**Prompt**
Would you copy every line of the listing below that includes the word "Avoid"?

**Exercise data**
.....
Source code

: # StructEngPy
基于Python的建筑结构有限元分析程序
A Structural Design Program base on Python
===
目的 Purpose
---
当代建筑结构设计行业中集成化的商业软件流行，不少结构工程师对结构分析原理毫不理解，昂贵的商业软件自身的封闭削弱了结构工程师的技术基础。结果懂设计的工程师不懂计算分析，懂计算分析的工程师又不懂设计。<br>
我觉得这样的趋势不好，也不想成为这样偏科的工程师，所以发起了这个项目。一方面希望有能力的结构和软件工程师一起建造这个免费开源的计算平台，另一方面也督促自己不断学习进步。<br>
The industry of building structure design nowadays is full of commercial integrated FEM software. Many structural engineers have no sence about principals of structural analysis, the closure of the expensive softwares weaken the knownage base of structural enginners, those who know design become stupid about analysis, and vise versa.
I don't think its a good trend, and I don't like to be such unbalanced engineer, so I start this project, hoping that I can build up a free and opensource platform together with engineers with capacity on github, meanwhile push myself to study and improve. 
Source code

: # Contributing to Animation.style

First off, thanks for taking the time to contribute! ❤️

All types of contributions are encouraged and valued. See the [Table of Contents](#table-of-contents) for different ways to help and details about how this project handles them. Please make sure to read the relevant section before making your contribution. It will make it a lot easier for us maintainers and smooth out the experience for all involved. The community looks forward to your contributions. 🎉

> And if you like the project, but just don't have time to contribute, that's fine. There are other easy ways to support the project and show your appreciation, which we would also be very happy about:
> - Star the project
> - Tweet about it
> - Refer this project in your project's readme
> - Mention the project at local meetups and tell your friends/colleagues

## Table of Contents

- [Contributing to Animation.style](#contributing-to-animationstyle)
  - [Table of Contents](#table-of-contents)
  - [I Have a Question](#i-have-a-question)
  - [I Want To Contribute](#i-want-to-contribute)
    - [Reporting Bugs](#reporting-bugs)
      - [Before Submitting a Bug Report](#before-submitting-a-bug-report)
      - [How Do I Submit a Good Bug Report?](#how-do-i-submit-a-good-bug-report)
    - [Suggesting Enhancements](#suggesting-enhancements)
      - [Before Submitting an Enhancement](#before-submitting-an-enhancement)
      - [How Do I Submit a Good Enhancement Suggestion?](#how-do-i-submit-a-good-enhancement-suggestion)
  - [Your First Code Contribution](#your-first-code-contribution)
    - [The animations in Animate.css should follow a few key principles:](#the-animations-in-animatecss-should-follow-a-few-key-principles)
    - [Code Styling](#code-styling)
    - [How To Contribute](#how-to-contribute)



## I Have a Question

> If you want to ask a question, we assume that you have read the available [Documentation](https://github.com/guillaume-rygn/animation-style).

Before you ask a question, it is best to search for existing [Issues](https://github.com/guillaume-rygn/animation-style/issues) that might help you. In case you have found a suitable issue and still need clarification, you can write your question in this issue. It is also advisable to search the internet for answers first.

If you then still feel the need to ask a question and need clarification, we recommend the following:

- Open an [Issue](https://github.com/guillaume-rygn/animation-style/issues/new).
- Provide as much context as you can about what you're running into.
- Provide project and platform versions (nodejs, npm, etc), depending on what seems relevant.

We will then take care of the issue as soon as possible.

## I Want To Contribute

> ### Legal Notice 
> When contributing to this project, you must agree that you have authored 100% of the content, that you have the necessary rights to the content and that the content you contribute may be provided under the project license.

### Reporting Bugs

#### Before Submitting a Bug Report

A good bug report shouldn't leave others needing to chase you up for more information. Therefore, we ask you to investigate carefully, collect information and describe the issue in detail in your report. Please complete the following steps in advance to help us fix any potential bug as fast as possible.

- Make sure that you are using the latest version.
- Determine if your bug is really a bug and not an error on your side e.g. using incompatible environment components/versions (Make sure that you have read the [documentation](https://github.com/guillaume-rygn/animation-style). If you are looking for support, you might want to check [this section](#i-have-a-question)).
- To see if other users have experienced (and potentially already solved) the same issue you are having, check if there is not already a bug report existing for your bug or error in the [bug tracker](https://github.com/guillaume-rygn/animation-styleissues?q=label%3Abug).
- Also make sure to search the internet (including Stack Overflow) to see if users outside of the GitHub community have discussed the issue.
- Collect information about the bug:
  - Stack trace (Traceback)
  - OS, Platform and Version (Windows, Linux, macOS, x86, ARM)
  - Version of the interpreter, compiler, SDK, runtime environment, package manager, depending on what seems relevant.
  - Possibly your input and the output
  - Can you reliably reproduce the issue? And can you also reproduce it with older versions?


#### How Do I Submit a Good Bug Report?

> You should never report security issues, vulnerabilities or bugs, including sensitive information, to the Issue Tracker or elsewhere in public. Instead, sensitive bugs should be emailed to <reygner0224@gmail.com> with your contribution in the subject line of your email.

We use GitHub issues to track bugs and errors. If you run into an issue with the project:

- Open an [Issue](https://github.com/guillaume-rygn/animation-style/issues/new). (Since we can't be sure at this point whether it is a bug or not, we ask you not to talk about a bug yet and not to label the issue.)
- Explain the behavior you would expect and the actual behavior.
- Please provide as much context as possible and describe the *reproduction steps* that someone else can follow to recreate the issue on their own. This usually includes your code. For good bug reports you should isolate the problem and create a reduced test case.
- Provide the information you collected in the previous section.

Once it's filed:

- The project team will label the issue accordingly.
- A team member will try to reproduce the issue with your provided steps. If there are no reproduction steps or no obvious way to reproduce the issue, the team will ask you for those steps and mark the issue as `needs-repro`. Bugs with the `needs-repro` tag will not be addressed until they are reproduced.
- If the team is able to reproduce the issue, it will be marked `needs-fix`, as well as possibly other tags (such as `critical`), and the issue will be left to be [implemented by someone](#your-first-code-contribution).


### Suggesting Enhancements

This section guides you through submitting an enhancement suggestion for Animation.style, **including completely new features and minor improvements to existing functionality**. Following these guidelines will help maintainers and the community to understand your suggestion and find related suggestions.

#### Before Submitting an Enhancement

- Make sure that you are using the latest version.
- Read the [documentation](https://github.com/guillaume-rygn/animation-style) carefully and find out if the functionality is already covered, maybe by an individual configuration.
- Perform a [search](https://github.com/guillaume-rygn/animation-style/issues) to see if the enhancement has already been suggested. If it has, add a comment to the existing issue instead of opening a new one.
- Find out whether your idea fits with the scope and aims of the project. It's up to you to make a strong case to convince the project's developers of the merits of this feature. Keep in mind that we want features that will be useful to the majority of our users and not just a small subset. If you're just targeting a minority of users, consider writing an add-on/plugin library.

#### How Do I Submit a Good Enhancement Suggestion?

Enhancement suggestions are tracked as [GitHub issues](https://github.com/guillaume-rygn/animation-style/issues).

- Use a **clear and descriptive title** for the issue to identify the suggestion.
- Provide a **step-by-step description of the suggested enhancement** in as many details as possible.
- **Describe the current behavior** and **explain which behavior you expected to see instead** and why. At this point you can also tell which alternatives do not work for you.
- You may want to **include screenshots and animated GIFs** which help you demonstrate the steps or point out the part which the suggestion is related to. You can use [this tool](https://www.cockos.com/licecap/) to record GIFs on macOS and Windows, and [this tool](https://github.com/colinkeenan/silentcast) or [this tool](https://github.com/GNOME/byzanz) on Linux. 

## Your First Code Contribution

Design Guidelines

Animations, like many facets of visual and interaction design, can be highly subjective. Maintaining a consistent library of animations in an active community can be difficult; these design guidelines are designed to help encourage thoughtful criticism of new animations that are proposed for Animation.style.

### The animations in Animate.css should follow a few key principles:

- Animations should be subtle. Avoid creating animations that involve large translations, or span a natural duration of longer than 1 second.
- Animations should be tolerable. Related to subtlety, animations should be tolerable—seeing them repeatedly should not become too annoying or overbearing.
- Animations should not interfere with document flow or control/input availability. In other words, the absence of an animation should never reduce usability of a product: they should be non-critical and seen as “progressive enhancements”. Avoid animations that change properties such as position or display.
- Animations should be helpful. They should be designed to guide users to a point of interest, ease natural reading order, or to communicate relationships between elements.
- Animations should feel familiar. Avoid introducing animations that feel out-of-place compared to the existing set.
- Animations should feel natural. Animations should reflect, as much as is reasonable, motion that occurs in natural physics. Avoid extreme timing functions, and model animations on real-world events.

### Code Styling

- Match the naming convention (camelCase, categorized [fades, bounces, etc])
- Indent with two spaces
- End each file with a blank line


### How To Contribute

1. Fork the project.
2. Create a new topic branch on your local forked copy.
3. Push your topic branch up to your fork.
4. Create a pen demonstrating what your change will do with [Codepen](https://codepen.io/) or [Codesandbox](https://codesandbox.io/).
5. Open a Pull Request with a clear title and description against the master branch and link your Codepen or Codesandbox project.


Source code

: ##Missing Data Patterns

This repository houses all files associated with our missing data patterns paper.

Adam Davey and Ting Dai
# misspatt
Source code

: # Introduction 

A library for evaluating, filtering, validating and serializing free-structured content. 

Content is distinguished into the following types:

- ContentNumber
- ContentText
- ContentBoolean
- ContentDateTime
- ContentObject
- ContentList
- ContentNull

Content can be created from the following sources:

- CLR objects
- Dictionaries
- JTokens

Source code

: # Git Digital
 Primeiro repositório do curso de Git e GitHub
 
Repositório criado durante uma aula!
.....
**Final answer**
- Animations should be subtle. Avoid creating animations that involve large translations, or span a natural duration of longer than 1 second.
- Animations should not interfere with document flow or control/input availability. In other words, the absence of an animation should never reduce usability of a product: they should be non-critical and seen as “progressive enhancements”. Avoid animations that change properties such as position or display.
- Animations should feel familiar. Avoid introducing animations that feel out-of-place compared to the existing set.
- Animations should feel natural. Animations should reflect, as much as is reasonable, motion that occurs in natural physics. Avoid extreme timing functions, and model animations on real-world events.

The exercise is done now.